The change isn’t just cosmetic between the old and new versions. Available (at this writing) in 500 and 600 sizes with the same line capacity as the “non-A” Tekota 500 and 600s, that’s where the comparison ends. The originals had a gear ratio of 4.2:1. The “A-Team” has a gear ratio of 6.3:1. (Rough math comparison, with full spools, the A model winds on 37 inches of line, the original 25 inches with each handle revolution.)
The drag on the originals maxed out at 18 pounds; the Tek-As torque down to 24 pounds. The increased power tells me the drag will perform better, smoother and reliably, however tight it’s set, however full the spool.
My test reels (Tekota 500As in the line counter version) performed flawlessly, one spooled with 30-pound braided line, the other with 40-pound 19-Strand Torpedo Wire. I needed a bit of mono backing to bring 500 feet of wire and 200 yards of braid to “full spool.” The reels were mounted on diver rods and used for diver trolling.
I normally use Tekota 600s for trolling divers because the larger spool diameter gave me an adequate line retrieval per crank. The higher gear ratio more than made up for the smaller diameter spool.
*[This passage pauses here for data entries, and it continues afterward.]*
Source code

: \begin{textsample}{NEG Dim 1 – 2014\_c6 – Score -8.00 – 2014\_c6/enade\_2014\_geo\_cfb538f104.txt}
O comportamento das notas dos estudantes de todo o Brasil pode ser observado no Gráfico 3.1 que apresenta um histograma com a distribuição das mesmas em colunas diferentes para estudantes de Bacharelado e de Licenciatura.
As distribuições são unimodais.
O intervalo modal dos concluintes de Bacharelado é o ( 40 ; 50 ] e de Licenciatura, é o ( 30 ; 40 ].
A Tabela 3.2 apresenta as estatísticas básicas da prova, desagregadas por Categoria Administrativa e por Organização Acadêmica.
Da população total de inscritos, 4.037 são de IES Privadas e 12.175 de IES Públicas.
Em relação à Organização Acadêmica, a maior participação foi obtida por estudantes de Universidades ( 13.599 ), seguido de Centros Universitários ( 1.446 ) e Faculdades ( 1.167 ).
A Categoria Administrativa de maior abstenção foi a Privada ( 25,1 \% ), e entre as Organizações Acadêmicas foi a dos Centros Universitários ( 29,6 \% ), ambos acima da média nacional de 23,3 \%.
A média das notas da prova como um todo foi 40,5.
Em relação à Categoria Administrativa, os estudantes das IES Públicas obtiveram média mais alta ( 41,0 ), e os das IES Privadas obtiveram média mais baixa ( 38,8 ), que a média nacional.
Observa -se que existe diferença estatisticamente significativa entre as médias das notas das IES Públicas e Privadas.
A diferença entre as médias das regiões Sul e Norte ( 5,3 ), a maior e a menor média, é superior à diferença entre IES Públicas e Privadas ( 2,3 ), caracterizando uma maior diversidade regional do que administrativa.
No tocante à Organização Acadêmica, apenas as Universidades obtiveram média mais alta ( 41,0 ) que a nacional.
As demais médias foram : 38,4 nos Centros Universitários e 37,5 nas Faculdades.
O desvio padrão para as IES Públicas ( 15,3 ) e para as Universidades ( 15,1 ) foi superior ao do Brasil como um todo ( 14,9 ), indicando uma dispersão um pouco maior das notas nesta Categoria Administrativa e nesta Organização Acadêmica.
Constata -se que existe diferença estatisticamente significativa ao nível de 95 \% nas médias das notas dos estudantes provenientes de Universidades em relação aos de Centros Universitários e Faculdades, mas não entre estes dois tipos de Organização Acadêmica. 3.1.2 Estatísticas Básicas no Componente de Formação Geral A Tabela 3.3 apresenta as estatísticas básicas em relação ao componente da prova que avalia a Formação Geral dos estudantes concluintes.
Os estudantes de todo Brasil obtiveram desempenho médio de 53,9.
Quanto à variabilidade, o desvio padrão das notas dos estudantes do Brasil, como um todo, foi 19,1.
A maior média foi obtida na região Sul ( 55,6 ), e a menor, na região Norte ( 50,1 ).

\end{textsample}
In use, the smaller, 500A was noticeably lighter, the drag held nicely against the pressure on the troll and slipped smoothly when a big fish hit the lure. I ran each diver, at times, with as much as 200 feet of line out. I really appreciated the high speed retrieve when reeling in just the diver and lure – no fish – on these longer sets.
Tekota lovers, if you are buying another reel, the Tekota As are as good or better than the original Tekotas and the better means you can easily get by with the smaller 500A if the line capacity suits your needs.